Information shown
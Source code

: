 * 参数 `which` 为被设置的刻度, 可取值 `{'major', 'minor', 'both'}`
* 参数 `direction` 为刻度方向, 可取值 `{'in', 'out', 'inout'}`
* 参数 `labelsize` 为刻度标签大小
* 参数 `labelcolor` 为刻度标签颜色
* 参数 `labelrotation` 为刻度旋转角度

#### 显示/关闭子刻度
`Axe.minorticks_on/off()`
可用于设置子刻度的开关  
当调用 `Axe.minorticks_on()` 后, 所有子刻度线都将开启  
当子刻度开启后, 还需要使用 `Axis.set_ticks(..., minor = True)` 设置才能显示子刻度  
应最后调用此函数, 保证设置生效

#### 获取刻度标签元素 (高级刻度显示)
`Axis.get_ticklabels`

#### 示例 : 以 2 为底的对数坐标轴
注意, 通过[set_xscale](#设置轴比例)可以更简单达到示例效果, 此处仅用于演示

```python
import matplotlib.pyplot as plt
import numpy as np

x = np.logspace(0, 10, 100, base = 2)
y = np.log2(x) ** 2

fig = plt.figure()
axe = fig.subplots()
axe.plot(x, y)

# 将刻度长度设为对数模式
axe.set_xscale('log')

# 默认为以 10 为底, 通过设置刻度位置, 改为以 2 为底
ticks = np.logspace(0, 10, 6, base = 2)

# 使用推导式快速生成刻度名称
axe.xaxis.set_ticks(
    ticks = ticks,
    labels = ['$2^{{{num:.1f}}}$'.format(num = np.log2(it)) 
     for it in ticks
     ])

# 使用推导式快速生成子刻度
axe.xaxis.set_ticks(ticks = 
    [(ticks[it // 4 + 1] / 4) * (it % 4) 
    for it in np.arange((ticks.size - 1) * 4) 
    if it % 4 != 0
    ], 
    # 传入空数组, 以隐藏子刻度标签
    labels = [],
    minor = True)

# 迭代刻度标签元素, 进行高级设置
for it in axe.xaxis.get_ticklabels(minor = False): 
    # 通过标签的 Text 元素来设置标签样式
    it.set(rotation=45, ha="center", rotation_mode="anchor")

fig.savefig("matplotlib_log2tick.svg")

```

Requirement
Would you print each line of the listing again, unaltered?

Your response
Source code

: * 参数 `which` 为被设置的刻度, 可取值 `{'major', 'minor', 'both'}`
* 参数 `direction` 为刻度方向, 可取值 `{'in', 'out', 'inout'}`
* 参数 `labelsize` 为刻度标签大小
* 参数 `labelcolor` 为刻度标签颜色
* 参数 `labelrotation` 为刻度旋转角度

#### 显示/关闭子刻度
`Axe.minorticks_on/off()`
可用于设置子刻度的开关  
当调用 `Axe.minorticks_on()` 后, 所有子刻度线都将开启  
当子刻度开启后, 还需要使用 `Axis.set_ticks(..., minor = True)` 设置才能显示子刻度  
应最后调用此函数, 保证设置生效

#### 获取刻度标签元素 (高级刻度显示)
`Axis.get_ticklabels`

#### 示例 : 以 2 为底的对数坐标轴
注意, 通过[set_xscale](#设置轴比例)可以更简单达到示例效果, 此处仅用于演示

```python
import matplotlib.pyplot as plt
import numpy as np

x = np.logspace(0, 10, 100, base = 2)
y = np.log2(x) ** 2

fig = plt.figure()
axe = fig.subplots()
axe.plot(x, y)

# 将刻度长度设为对数模式
axe.set_xscale('log')

# 默认为以 10 为底, 通过设置刻度位置, 改为以 2 为底
ticks = np.logspace(0, 10, 6, base = 2)

# 使用推导式快速生成刻度名称
axe.xaxis.set_ticks(
    ticks = ticks,
    labels = ['$2^{{{num:.1f}}}$'.format(num = np.log2(it)) 
     for it in ticks
     ])

# 使用推导式快速生成子刻度
axe.xaxis.set_ticks(ticks = 
    [(ticks[it // 4 + 1] / 4) * (it % 4) 
    for it in np.arange((ticks.size - 1) * 4) 
    if it % 4 != 0
    ], 
    # 传入空数组, 以隐藏子刻度标签
    labels = [],
    minor = True)

# 迭代刻度标签元素, 进行高级设置
for it in axe.xaxis.get_ticklabels(minor = False): 
    # 通过标签的 Text 元素来设置标签样式
    it.set(rotation=45, ha="center", rotation_mode="anchor")

fig.savefig("matplotlib_log2tick.svg")

```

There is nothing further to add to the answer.